Saturday, January 12, 2013

Where We Learn to Be Human


Despite all impressions to the contrary, the family is still strong and vibrant today. But there is no denying the crisis that threatens it to its foundations – especially in the western world. It was noticeable that the Synod repeatedly emphasized the significance for the transmission of the faith of the family as the authentic setting in which to hand on the blueprint of human existence.

This is something we learn by living it with others and suffering it with others. So it became clear that the question of the family is not just about a particular social construct, but about man himself – about what he is and what it takes to be authentically human. The challenges involved are manifold.

First of all there is the question of the human capacity to make a commitment or to avoid commitment. Can one bind oneself for a lifetime? Does this correspond to man’s nature? Does it not contradict his freedom and the scope of his self-realization? Does man become himself by living for himself alone and only entering into relationships with others when he can break them off again at any time? Is lifelong commitment antithetical to freedom? Is commitment also worth suffering for?

Man’s refusal to make any commitment – which is becoming increasingly widespread as a result of a false understanding of freedom and self-realization as well as the desire to escape suffering – means that man remains closed in on himself and keeps his “I” ultimately for himself, without really rising above it. Yet only in self-giving does man find himself, and only by opening himself to the other, to others, to children, to the family, only by letting himself be changed through suffering, does he discover the breadth of his humanity. When such commitment is repudiated, the key figures of human existence likewise vanish: father, mother, child – essential elements of the experience of being human are lost.

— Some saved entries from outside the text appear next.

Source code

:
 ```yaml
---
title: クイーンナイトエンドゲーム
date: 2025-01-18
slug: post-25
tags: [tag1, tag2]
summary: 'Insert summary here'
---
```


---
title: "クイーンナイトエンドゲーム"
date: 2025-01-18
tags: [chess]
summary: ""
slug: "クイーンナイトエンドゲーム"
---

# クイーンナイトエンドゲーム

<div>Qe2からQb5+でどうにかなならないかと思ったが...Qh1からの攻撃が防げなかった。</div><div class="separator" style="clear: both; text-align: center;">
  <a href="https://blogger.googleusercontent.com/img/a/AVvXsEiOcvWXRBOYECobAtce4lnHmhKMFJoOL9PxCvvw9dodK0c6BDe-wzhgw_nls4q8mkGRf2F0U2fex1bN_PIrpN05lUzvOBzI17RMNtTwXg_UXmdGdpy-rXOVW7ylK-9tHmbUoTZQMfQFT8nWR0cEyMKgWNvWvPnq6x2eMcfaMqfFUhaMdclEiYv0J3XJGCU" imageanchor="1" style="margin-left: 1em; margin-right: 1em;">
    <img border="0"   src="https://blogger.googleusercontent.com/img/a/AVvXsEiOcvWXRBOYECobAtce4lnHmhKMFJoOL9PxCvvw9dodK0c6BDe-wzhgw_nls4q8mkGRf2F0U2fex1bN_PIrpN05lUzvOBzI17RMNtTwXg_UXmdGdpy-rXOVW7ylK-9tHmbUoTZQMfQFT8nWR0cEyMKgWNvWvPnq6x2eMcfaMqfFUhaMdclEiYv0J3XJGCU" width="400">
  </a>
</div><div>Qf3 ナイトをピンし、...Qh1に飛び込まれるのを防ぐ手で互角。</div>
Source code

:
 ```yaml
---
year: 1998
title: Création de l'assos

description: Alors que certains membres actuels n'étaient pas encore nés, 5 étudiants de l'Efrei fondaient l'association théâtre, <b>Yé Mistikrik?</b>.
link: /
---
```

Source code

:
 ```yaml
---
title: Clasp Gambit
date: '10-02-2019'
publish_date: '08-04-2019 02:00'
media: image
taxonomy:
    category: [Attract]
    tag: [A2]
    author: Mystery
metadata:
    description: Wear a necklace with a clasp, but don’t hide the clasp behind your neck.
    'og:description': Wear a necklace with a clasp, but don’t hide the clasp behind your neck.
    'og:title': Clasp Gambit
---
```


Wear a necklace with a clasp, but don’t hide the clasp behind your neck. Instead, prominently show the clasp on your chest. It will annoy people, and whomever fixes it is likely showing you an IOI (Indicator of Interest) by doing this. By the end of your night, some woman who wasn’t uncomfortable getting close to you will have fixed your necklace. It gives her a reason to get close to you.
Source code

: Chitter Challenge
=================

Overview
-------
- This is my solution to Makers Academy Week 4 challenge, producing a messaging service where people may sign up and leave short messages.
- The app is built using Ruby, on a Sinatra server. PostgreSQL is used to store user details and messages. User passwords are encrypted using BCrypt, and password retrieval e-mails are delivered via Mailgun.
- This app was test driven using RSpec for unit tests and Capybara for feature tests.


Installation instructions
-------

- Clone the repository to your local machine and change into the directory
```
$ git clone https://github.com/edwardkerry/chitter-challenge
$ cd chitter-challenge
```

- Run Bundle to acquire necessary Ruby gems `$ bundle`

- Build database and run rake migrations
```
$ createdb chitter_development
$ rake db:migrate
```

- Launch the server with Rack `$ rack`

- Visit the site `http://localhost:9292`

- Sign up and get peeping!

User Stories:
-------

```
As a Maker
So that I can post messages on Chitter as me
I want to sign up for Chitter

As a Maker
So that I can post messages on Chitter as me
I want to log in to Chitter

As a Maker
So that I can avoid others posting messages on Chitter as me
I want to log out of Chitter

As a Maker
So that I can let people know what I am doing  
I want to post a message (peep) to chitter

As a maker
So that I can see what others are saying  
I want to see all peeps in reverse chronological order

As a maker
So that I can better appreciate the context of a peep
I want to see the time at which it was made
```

Address to the Roman Curia, 21 December 2012

Reflection – Well, it is time to wade into the field of controversy again. These remarks by the Holy Father before Christmas occasioned a fair amount of heat and not too much light these past weeks. A group has petitioned the White House to name the Roman Catholic Church a ‘hate group’ on the strength of them, and the chattering classes have been… well, chattering away about the Pope and his horrible hateful words.

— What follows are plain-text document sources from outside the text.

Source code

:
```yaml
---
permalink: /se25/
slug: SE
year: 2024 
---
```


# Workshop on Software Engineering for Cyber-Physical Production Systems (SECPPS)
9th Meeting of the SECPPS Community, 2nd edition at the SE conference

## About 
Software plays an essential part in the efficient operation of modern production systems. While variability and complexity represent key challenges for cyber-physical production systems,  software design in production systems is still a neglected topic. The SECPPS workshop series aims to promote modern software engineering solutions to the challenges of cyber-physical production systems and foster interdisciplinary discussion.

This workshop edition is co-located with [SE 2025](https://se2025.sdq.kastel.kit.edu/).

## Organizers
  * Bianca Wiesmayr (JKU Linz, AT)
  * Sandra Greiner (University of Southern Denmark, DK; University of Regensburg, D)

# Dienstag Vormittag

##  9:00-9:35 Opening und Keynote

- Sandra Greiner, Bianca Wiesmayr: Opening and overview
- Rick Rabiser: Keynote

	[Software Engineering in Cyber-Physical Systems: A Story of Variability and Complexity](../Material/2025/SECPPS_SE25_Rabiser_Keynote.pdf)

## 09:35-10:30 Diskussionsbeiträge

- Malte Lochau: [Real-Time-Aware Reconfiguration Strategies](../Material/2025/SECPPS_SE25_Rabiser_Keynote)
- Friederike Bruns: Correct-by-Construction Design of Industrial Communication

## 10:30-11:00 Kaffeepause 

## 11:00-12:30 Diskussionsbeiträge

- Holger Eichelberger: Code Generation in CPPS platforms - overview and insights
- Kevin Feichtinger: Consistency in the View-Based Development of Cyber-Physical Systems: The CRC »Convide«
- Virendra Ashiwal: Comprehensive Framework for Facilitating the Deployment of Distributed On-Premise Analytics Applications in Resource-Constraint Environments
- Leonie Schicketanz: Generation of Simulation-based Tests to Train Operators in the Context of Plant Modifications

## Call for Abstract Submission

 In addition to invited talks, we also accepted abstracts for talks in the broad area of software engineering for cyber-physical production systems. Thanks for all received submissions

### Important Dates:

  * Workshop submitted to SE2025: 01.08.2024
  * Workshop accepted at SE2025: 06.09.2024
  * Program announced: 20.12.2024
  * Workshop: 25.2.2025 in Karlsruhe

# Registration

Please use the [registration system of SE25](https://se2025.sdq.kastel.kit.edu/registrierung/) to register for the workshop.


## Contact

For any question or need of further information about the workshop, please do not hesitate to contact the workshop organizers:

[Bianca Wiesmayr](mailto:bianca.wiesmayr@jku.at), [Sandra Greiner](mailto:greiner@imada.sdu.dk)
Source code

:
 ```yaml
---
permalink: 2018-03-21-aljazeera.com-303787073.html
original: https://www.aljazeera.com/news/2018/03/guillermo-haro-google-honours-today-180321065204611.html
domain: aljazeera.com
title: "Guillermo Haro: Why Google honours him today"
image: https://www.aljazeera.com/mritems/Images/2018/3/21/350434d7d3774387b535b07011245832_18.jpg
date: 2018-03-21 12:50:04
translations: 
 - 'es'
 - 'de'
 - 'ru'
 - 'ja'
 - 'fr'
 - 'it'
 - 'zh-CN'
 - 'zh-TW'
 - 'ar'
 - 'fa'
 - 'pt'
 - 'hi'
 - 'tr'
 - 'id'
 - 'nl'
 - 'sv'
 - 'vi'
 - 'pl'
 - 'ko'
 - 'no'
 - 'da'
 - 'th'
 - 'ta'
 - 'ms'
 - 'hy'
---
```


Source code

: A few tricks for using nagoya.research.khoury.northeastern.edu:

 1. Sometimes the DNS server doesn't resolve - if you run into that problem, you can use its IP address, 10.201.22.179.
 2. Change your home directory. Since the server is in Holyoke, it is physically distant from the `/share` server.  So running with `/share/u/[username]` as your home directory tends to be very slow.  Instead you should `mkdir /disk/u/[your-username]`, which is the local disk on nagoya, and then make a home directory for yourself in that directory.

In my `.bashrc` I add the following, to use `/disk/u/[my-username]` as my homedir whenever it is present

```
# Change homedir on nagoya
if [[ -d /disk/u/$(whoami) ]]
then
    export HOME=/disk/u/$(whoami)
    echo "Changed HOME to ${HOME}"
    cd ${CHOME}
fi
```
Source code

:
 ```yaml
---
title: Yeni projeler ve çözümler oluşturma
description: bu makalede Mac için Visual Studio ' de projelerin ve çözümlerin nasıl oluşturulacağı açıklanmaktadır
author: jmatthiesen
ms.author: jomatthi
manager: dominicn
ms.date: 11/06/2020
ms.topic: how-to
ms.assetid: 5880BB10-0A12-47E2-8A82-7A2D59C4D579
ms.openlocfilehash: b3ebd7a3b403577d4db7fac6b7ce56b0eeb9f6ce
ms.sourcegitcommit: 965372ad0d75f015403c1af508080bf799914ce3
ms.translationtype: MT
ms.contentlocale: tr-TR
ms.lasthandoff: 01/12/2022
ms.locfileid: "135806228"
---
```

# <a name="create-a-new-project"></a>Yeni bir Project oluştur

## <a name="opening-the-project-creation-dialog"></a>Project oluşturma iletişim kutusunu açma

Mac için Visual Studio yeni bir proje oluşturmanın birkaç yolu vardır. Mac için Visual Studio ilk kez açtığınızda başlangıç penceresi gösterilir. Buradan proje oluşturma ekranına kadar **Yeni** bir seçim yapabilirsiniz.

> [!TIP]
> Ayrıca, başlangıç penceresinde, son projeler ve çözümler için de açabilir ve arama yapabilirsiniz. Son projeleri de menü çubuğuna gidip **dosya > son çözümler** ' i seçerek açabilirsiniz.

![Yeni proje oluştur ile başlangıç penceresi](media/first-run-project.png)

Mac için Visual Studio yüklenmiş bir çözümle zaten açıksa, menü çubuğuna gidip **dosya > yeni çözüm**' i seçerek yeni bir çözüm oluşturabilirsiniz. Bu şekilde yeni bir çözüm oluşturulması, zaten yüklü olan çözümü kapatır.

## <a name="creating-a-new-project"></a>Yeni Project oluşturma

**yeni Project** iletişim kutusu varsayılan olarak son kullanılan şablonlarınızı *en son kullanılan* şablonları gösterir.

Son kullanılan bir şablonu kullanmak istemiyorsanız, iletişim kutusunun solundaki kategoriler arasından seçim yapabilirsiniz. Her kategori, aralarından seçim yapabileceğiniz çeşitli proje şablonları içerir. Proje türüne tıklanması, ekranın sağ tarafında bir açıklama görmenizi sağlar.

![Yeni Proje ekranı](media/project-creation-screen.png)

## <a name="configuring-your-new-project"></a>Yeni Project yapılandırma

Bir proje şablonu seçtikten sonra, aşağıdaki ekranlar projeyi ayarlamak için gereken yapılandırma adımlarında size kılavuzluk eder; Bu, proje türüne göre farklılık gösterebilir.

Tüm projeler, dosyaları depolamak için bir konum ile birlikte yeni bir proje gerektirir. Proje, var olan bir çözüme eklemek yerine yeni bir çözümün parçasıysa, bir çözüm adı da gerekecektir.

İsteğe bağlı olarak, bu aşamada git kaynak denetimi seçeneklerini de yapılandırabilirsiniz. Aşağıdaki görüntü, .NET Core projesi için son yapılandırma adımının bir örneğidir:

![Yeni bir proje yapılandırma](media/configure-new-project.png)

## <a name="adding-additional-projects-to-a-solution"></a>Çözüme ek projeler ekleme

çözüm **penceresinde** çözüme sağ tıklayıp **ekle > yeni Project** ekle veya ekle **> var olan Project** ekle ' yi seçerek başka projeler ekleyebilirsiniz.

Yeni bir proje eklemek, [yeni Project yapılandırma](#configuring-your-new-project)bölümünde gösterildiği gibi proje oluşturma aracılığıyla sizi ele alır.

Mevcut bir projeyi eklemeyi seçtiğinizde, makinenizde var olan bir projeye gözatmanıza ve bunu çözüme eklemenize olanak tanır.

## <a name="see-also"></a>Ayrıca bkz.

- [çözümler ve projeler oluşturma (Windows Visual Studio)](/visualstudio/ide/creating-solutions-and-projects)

My take on it is to actually present what the Pope said in full, and talk about it. And this is what I will do for the next few days or so on this blog. I call this method of presentation ‘journalism’, which is an increasingly rare commodity in the world today. So here we see that the Pope upholds the family as the fundamental place where human beings learn to be human beings, by living and suffering with others.

And what does it mean to be a human being? To commit oneself to the task of love and laying down one’s life for others. By entering into commitment, opening oneself up to real risk, to real self-giving where there is no ‘escape clause’, no easy out. To open oneself up to other people and really throw one’s lot in with them.

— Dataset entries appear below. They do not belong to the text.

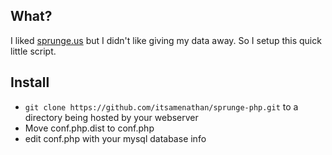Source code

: ## What?
I liked [sprunge.us](https://github.com/rupa/sprunge) but I didn't like giving my data away.  So I setup this quick little script.

## Install
* ```git clone https://github.com/itsamenathan/sprunge-php.git``` to a directory being hosted by your webserver
* Move conf.php.dist to conf.php
* edit conf.php with your mysql database info
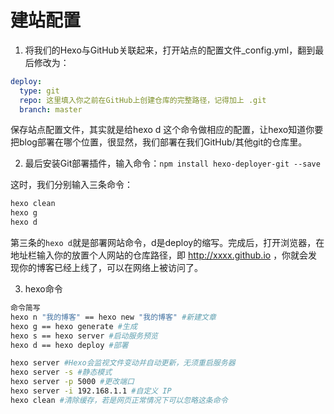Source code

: # 建站配置


1. 将我们的Hexo与GitHub关联起来，打开站点的配置文件_config.yml，翻到最后修改为：

```yml
deploy:
  type: git
  repo: 这里填入你之前在GitHub上创建仓库的完整路径，记得加上 .git
  branch: master
```

保存站点配置文件，其实就是给hexo d 这个命令做相应的配置，让hexo知道你要把blog部署在哪个位置，很显然，我们部署在我们GitHub/其他git的仓库里。

2. 最后安装Git部署插件，输入命令：`npm install hexo-deployer-git --save`

这时，我们分别输入三条命令：

```bash
hexo clean 
hexo g 
hexo d
```

第三条的` hexo d `就是部署网站命令，d是deploy的缩写。完成后，打开浏览器，在地址栏输入你的放置个人网站的仓库路径，即 http://xxxx.github.io ，你就会发现你的博客已经上线了，可以在网络上被访问了。

3. hexo命令

```bash
命令简写
hexo n "我的博客" == hexo new "我的博客" #新建文章
hexo g == hexo generate #生成
hexo s == hexo server #启动服务预览
hexo d == hexo deploy #部署

hexo server #Hexo会监视文件变动并自动更新，无须重启服务器
hexo server -s #静态模式
hexo server -p 5000 #更改端口
hexo server -i 192.168.1.1 #自定义 IP
hexo clean #清除缓存，若是网页正常情况下可以忽略这条命令
```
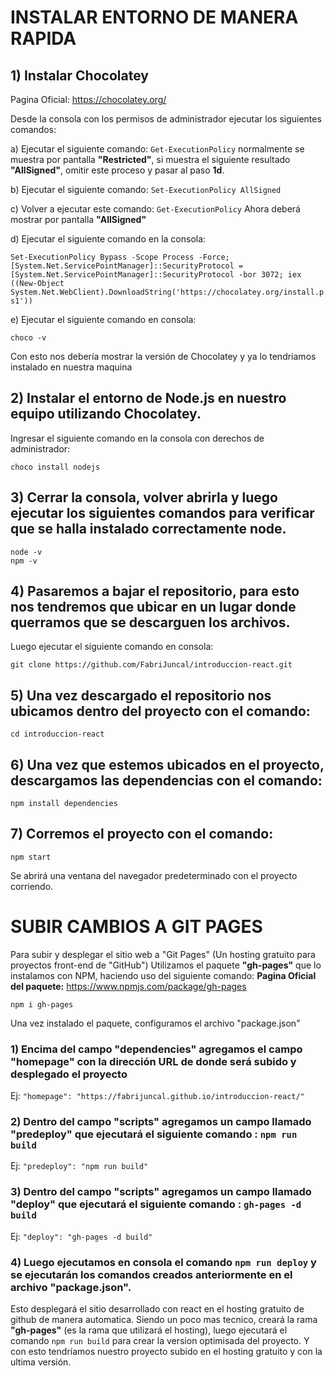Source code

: # INSTALAR ENTORNO DE MANERA RAPIDA

## 1) Instalar Chocolatey
Pagina Oficial: https://chocolatey.org/

Desde la consola con los permisos de administrador ejecutar los siguientes comandos:

a) Ejecutar el siguiente comando: ```Get-ExecutionPolicy```
normalmente se muestra por pantalla **"Restricted"**, si muestra el siguiente resultado **"AllSigned"**, omitir este proceso
y pasar al paso **1d**.

b) Ejecutar el siguiente comando: ```Set-ExecutionPolicy AllSigned```

c) Volver a ejecutar este comando: ```Get-ExecutionPolicy```
Ahora deberá mostrar por pantalla **"AllSigned"**

d) Ejecutar el siguiente comando en la consola:

```Set-ExecutionPolicy Bypass -Scope Process -Force; [System.Net.ServicePointManager]::SecurityProtocol = [System.Net.ServicePointManager]::SecurityProtocol -bor 3072; iex ((New-Object System.Net.WebClient).DownloadString('https://chocolatey.org/install.ps1'))```

e) Ejecutar el siguiente comando en consola:

```
choco -v
```

Con esto nos debería mostrar la versión de Chocolatey y ya lo tendriamos instalado en nuestra maquina

## 2) Instalar el entorno de Node.js en nuestro equipo utilizando Chocolatey.
Ingresar el siguiente comando en la consola con derechos de administrador:
```
choco install nodejs
```
## 3) Cerrar la consola, volver abrirla y luego ejecutar los siguientes comandos para verificar que se halla instalado correctamente node.
```
node -v
npm -v
```
## 4) Pasaremos a bajar el repositorio, para esto nos tendremos que ubicar en un lugar donde querramos que se descarguen los archivos.
Luego ejecutar el siguiente comando en consola:
```
git clone https://github.com/FabriJuncal/introduccion-react.git
```
## 5) Una vez descargado el repositorio nos ubicamos dentro del proyecto con el comando:
```
cd introduccion-react
```
## 6) Una vez que estemos ubicados en el proyecto, descargamos las dependencias con el comando:
```
npm install dependencies
```
## 7) Corremos el proyecto con el comando:
```
npm start
```
Se abrirá una ventana del navegador predeterminado con el proyecto corriendo.

# SUBIR CAMBIOS A GIT PAGES

Para subir y desplegar el sitio web a "Git Pages" (Un hosting gratuito para proyectos front-end de "GitHub")
Utilizamos el paquete **"gh-pages"** que lo instalamos con NPM, haciendo uso del siguiente comando:
**Pagina Oficial del paquete:** https://www.npmjs.com/package/gh-pages
```
npm i gh-pages
```
Una vez instalado el paquete, configuramos el archivo "package.json"

### 1) Encima del campo "dependencies" agregamos el campo "homepage" con la dirección URL de donde será subido y desplegado el proyecto
Ej: ```"homepage": "https://fabrijuncal.github.io/introduccion-react/"```
### 2) Dentro del campo "scripts" agregamos un campo llamado "predeploy" que ejecutará el siguiente comando : ```npm run build```
Ej: ```"predeploy": "npm run build"```
### 3) Dentro del campo "scripts" agregamos un campo llamado "deploy" que ejecutará el siguiente comando : ```gh-pages -d build```
Ej: ```"deploy": "gh-pages -d build"```
### 4) Luego ejecutamos en consola el comando ```npm run deploy``` y se ejecutarán los comandos creados anteriormente en el archivo **"package.json"**.

Esto desplegará el sitio desarrollado con react en el hosting gratuito de github de manera automatica.
Siendo un poco mas tecnico, creará la rama **"gh-pages"** (es la rama que utilizará el hosting), luego ejecutará el comando ```npm run build``` para crear la version optimisada del proyecto.
Y con esto tendríamos nuestro proyecto subido en el hosting gratuito y con la ultima versión.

All of this is essential to the nature of humanity, and to the nature of ‘family.’ And when commitment vanishes as a real aspect of marriage and parenthood—when no fault divorce is the norm, or common law arrangements—then the vital core of our humanity is lost.

Freedom only attains its goal when we use our freedom to freely bind ourselves to the other in love. Freedom is only ‘free’ when it is consummated in this binding in love. One might say, with full Chestertonian paradox, that freedom is perfected by slavery.

It is in the family, with all its human wounds and human imperfections and sufferings, that we learn this basic structure of human life, that we learn that we are made to give ourselves to the other and not take that gift back no matter what. And that is why it is so crucial to defend and uphold the life of the family in the world today.